2005年11月19日の早朝、イラクの都市ハディサで海兵隊の分隊がパトロールをしていると道にしかけられた爆弾が爆発して兵士ひとりが死亡、ふたりが負傷し、海兵隊の兵士たちは犯人の捜索にかかって周辺の民家に次々と押し入り、誰何する前にまず発砲し、死角へ踏み込む前には必ず手榴弾を投げ込むので20人を超える民間人が犠牲になる。

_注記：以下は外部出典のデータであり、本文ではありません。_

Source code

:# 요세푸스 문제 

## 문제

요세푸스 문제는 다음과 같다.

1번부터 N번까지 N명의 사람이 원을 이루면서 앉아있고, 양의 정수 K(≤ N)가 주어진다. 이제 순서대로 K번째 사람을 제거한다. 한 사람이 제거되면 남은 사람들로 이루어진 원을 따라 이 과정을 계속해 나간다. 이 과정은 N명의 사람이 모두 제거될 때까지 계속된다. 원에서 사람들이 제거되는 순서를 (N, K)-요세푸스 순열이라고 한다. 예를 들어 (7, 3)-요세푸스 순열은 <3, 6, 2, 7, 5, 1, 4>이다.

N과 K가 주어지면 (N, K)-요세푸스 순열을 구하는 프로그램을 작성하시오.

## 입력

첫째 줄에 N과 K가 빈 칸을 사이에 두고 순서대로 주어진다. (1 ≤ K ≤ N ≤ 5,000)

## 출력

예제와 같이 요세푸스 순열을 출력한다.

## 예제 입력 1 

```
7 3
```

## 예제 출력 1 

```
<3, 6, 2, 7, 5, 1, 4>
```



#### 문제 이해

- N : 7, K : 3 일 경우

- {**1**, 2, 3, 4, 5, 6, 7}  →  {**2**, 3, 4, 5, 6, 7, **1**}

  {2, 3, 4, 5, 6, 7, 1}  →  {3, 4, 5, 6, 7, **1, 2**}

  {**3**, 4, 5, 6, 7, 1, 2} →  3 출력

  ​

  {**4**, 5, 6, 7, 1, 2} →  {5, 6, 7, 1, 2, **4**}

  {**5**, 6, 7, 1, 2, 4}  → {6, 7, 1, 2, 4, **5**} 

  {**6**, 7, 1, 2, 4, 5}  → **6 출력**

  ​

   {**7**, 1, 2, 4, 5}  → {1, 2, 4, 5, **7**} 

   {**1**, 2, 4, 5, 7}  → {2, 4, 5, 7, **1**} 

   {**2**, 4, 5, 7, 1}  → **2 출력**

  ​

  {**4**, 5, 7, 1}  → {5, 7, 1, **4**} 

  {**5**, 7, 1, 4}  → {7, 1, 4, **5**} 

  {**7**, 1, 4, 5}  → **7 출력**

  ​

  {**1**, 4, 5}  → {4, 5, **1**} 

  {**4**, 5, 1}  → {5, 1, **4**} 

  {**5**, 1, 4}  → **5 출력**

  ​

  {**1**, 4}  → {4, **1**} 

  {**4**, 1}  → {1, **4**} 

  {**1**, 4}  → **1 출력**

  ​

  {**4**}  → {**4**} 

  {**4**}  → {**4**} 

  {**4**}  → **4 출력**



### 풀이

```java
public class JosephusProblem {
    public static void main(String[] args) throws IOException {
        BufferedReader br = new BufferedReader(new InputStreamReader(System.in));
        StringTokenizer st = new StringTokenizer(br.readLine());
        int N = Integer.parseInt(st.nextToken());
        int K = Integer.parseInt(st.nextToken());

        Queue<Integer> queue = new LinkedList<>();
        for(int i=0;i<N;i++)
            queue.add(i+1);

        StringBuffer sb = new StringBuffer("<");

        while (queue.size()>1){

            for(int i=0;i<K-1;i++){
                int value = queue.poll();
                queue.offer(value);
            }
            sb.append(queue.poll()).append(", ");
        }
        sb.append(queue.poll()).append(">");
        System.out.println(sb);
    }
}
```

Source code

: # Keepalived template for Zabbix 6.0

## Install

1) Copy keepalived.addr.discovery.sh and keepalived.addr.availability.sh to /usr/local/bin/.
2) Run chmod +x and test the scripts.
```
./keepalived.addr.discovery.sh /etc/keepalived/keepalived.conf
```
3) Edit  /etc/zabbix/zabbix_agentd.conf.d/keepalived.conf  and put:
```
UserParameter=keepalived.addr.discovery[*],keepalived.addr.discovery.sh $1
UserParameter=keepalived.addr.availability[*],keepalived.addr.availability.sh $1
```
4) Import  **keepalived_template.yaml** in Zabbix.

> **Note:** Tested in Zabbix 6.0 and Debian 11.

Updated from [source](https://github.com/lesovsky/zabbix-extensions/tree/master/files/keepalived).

『ハート・ロッカー』にあやかったようなどうしようもない邦題がついているが、いわゆるハディサの虐殺の映画化で、ドキュメンタリー調の演出は骨が太く、ディテールも非常によくできていて、映画としての質も高い。ヨルダンでロケをしたハディサもよく雰囲気が出ており、イラク中産階級の描写も興味深い。こちらがあまり想像していなかったような場面も登場する。たとえばアルカイーダとおぼしきテロリストの下請をしているイラク人がアルカイーダから爆弾を受け取り、それを白昼堂々つるはしで路面をやぶって道にしかけていると、それが近隣の家々の庭先や窓から見えるので、気がついた住民がうちの前の道にテロリストが爆弾をしかけていると騒ぐのである。そしてどうしたらいいかと相談し、テロに屈してはならないので今日のパーティは予定どおりに決行するという話になるのである。きわめてふつうのひとたちで、だからというわけではないが、後半の虐殺の場面のむごたらしさは半端ではない。